Top of Information given

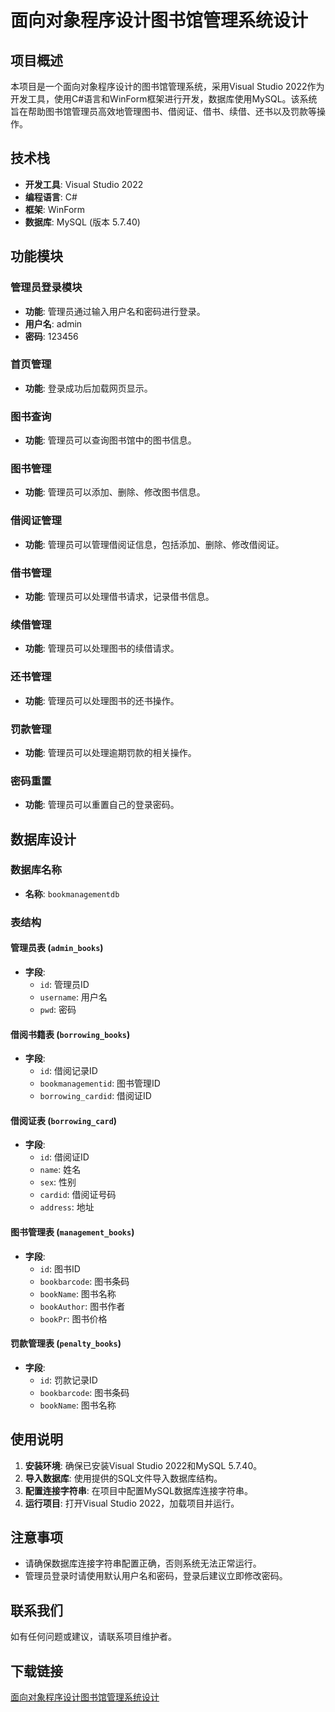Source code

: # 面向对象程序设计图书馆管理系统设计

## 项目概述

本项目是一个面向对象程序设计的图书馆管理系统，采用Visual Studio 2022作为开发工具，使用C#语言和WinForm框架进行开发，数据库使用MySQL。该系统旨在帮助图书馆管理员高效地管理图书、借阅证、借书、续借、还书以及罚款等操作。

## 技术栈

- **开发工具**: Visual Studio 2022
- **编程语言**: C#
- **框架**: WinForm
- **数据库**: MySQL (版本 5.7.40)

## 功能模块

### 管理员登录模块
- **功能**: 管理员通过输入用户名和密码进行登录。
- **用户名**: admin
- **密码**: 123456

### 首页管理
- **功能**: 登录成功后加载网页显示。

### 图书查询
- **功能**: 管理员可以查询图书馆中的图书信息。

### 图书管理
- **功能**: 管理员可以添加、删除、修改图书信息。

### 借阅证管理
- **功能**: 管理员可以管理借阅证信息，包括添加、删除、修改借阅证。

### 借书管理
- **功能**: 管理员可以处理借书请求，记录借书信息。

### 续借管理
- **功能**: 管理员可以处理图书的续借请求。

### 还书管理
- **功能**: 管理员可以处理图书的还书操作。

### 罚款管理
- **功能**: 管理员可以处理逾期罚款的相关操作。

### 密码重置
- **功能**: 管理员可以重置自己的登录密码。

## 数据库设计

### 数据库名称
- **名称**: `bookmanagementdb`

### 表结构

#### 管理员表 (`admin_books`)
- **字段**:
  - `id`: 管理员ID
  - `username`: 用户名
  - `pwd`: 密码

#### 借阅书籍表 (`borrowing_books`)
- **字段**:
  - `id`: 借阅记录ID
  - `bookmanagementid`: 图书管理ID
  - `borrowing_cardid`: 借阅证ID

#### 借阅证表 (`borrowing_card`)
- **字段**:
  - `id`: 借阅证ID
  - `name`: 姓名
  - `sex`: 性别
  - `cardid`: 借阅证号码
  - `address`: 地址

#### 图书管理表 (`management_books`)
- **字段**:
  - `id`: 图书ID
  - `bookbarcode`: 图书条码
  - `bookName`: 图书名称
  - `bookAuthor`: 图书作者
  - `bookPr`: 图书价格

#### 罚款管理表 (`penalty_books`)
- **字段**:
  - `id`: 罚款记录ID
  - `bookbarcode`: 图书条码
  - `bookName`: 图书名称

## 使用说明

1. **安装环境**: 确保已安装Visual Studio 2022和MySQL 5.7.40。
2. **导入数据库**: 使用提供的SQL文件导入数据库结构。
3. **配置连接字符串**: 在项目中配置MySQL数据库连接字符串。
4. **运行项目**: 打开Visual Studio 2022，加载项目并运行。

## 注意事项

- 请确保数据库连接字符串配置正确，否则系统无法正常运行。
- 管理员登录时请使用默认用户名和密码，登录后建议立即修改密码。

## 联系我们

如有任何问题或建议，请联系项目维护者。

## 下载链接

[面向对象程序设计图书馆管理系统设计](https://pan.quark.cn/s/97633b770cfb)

Bottom of Information given
Top of Information given

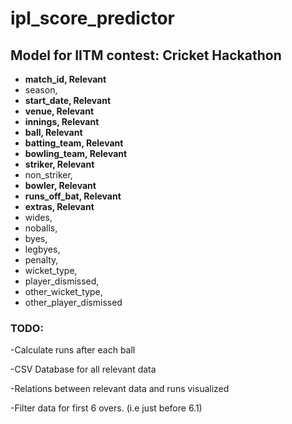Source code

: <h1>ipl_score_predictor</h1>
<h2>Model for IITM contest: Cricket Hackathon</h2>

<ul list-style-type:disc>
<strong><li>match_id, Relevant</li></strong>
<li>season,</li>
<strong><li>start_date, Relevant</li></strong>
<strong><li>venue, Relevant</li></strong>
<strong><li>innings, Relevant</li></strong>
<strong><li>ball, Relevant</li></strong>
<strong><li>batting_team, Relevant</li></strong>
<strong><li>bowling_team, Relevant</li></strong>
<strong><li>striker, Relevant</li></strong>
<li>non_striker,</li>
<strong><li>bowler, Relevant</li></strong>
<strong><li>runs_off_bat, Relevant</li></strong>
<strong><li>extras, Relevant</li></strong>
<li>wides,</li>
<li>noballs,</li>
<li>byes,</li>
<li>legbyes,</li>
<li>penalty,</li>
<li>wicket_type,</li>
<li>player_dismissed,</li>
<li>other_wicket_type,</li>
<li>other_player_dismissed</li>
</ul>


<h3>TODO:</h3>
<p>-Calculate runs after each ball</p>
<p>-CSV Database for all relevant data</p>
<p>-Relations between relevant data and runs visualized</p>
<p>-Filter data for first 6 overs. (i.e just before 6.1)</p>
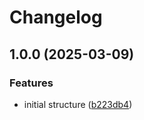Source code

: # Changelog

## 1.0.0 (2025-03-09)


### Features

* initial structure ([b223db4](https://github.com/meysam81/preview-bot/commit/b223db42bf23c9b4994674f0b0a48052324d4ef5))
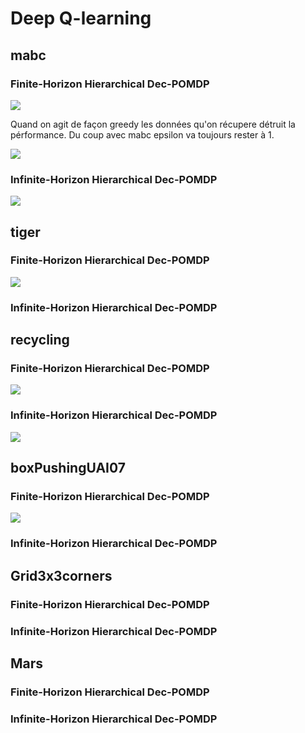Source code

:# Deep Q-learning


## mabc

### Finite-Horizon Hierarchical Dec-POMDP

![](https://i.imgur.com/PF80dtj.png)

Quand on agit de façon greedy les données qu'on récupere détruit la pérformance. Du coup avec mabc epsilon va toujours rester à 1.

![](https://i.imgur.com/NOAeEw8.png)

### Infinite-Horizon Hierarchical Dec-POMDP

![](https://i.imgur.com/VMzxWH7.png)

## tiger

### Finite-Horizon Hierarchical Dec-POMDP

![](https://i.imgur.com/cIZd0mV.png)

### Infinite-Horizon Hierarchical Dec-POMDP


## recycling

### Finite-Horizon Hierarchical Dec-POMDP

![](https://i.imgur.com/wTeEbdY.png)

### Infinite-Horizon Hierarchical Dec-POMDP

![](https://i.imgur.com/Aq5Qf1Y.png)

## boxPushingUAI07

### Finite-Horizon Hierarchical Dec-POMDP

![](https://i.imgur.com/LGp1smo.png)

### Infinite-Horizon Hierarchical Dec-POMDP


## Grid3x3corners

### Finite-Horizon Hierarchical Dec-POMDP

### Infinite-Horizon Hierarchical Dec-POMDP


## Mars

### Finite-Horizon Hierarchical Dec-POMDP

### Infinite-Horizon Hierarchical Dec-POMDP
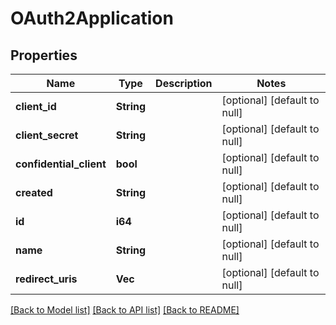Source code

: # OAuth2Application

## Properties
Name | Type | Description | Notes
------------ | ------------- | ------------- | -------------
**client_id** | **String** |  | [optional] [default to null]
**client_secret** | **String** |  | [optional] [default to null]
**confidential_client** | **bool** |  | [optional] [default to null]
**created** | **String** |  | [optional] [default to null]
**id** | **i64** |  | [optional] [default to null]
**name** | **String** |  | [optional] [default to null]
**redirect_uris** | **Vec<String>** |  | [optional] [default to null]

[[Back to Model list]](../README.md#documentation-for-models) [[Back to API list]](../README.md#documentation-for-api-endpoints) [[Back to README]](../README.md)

Bottom of Information given

## [What the task requires]
Scan the listing above for the line that has "- **编程语言**: C#", then copy exactly from that line through the line that has "3. **配置连接字符串**: 在项目中配置MySQL数据库连接字符串。".

## [Result of this exercise]
- **编程语言**: C#
- **框架**: WinForm
- **数据库**: MySQL (版本 5.7.40)

## 功能模块

### 管理员登录模块
- **功能**: 管理员通过输入用户名和密码进行登录。
- **用户名**: admin
- **密码**: 123456

### 首页管理
- **功能**: 登录成功后加载网页显示。

### 图书查询
- **功能**: 管理员可以查询图书馆中的图书信息。

### 图书管理
- **功能**: 管理员可以添加、删除、修改图书信息。

### 借阅证管理
- **功能**: 管理员可以管理借阅证信息，包括添加、删除、修改借阅证。

### 借书管理
- **功能**: 管理员可以处理借书请求，记录借书信息。

### 续借管理
- **功能**: 管理员可以处理图书的续借请求。

### 还书管理
- **功能**: 管理员可以处理图书的还书操作。

### 罚款管理
- **功能**: 管理员可以处理逾期罚款的相关操作。

### 密码重置
- **功能**: 管理员可以重置自己的登录密码。

## 数据库设计

### 数据库名称
- **名称**: `bookmanagementdb`

### 表结构

#### 管理员表 (`admin_books`)
- **字段**:
  - `id`: 管理员ID
  - `username`: 用户名
  - `pwd`: 密码

#### 借阅书籍表 (`borrowing_books`)
- **字段**:
  - `id`: 借阅记录ID
  - `bookmanagementid`: 图书管理ID
  - `borrowing_cardid`: 借阅证ID

#### 借阅证表 (`borrowing_card`)
- **字段**:
  - `id`: 借阅证ID
  - `name`: 姓名
  - `sex`: 性别
  - `cardid`: 借阅证号码
  - `address`: 地址

#### 图书管理表 (`management_books`)
- **字段**:
  - `id`: 图书ID
  - `bookbarcode`: 图书条码
  - `bookName`: 图书名称
  - `bookAuthor`: 图书作者
  - `bookPr`: 图书价格

#### 罚款管理表 (`penalty_books`)
- **字段**:
  - `id`: 罚款记录ID
  - `bookbarcode`: 图书条码
  - `bookName`: 图书名称

## 使用说明

1. **安装环境**: 确保已安装Visual Studio 2022和MySQL 5.7.40。
2. **导入数据库**: 使用提供的SQL文件导入数据库结构。
3. **配置连接字符串**: 在项目中配置MySQL数据库连接字符串。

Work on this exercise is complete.